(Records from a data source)
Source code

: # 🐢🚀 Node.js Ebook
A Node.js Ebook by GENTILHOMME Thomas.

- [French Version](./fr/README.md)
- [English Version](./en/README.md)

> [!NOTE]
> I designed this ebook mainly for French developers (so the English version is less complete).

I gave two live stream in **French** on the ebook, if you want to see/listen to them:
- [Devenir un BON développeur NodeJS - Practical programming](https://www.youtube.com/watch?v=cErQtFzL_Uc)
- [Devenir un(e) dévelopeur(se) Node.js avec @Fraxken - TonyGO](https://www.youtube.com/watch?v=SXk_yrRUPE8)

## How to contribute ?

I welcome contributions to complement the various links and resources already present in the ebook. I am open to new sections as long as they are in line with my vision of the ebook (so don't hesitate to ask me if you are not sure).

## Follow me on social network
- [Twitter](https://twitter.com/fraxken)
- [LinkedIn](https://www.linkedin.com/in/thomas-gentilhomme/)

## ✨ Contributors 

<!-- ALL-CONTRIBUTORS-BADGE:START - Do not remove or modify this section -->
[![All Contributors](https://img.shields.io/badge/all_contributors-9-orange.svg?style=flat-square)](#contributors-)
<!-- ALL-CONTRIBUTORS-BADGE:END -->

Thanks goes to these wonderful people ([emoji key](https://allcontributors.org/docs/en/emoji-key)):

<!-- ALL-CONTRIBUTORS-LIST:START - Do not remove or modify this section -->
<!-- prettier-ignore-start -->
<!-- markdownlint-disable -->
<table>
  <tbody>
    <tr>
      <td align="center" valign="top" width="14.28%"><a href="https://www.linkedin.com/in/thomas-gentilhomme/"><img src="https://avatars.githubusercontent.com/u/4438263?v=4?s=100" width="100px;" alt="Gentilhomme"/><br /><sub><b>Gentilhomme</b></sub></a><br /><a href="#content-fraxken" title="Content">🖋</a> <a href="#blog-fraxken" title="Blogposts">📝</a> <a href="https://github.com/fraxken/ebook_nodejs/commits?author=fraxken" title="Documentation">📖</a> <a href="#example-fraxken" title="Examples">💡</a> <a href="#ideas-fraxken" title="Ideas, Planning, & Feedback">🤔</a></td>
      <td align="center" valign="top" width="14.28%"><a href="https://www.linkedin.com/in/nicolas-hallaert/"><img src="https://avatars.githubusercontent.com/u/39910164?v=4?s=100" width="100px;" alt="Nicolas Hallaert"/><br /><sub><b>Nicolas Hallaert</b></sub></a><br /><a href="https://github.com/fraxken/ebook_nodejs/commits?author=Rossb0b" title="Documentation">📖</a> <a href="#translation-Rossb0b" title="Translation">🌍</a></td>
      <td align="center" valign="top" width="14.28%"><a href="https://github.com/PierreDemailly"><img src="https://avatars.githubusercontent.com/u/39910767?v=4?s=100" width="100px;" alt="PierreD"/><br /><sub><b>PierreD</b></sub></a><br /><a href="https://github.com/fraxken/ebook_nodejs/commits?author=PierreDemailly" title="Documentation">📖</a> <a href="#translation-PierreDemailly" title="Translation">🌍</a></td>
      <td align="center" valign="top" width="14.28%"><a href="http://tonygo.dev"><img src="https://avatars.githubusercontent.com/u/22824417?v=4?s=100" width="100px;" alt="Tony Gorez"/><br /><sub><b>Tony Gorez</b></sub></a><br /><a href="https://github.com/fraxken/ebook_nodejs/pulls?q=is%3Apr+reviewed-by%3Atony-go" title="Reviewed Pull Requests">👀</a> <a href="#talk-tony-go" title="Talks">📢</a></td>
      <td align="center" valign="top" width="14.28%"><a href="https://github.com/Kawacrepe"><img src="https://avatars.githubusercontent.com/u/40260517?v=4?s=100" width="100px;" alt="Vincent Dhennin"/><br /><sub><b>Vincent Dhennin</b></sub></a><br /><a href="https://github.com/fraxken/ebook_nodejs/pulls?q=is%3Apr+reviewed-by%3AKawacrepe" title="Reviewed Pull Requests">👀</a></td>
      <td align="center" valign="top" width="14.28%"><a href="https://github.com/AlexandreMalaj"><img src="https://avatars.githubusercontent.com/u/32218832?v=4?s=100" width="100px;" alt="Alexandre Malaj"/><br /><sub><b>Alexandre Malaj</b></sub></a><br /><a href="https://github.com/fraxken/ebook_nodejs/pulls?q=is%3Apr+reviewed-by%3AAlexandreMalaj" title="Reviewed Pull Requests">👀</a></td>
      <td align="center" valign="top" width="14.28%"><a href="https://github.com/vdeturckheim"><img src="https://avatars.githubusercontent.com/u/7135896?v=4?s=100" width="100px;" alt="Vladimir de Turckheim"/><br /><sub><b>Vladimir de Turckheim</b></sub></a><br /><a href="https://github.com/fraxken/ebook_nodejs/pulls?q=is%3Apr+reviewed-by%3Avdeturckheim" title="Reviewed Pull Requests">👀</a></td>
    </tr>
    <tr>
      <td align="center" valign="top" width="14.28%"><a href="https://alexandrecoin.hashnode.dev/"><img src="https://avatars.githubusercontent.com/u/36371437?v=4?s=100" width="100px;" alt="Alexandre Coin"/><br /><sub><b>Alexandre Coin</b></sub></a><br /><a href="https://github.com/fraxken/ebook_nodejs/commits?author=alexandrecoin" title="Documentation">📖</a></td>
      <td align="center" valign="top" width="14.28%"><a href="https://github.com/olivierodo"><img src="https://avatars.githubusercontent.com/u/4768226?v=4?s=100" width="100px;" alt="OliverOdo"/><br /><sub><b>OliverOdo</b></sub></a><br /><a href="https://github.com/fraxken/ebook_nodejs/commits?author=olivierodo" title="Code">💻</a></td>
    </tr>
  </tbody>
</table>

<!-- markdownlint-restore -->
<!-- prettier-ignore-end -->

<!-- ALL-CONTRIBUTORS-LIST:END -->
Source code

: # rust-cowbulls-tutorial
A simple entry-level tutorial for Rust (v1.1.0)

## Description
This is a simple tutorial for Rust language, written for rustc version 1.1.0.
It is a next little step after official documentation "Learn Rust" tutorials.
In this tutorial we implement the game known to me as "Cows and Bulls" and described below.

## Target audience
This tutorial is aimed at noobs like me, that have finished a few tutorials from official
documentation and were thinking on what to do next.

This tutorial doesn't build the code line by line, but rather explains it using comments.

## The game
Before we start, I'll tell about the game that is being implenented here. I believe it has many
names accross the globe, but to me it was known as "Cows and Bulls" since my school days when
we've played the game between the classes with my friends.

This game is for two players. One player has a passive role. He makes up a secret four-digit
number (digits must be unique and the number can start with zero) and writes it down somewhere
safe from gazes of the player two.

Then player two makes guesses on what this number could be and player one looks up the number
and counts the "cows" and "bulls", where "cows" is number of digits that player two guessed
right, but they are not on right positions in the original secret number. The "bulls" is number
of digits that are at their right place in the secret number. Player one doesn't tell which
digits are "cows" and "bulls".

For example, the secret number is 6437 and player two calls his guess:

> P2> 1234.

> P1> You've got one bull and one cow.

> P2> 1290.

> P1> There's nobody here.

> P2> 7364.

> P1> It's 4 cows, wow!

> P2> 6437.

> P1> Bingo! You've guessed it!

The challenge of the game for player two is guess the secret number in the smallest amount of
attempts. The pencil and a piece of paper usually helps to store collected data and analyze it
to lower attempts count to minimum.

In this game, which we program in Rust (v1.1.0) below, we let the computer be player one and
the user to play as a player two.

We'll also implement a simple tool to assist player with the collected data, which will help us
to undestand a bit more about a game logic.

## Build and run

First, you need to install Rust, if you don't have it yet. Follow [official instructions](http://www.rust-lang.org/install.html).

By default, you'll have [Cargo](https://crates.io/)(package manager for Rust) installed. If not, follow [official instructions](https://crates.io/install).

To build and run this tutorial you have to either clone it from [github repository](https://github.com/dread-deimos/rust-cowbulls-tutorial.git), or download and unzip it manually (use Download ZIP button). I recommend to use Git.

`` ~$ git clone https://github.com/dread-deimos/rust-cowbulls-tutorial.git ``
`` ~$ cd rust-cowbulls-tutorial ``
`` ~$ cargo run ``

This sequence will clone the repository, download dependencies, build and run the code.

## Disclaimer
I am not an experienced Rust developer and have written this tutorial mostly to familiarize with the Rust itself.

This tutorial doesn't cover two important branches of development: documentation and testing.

→ Activity
Your task is to repeat the records exactly. Begin at their first line and stop after the line containing "## How to contribute ?".

→ Result below
Source code

: # 🐢🚀 Node.js Ebook
A Node.js Ebook by GENTILHOMME Thomas.

- [French Version](./fr/README.md)
- [English Version](./en/README.md)

> [!NOTE]
> I designed this ebook mainly for French developers (so the English version is less complete).

I gave two live stream in **French** on the ebook, if you want to see/listen to them:
- [Devenir un BON développeur NodeJS - Practical programming](https://www.youtube.com/watch?v=cErQtFzL_Uc)
- [Devenir un(e) dévelopeur(se) Node.js avec @Fraxken - TonyGO](https://www.youtube.com/watch?v=SXk_yrRUPE8)

## How to contribute ?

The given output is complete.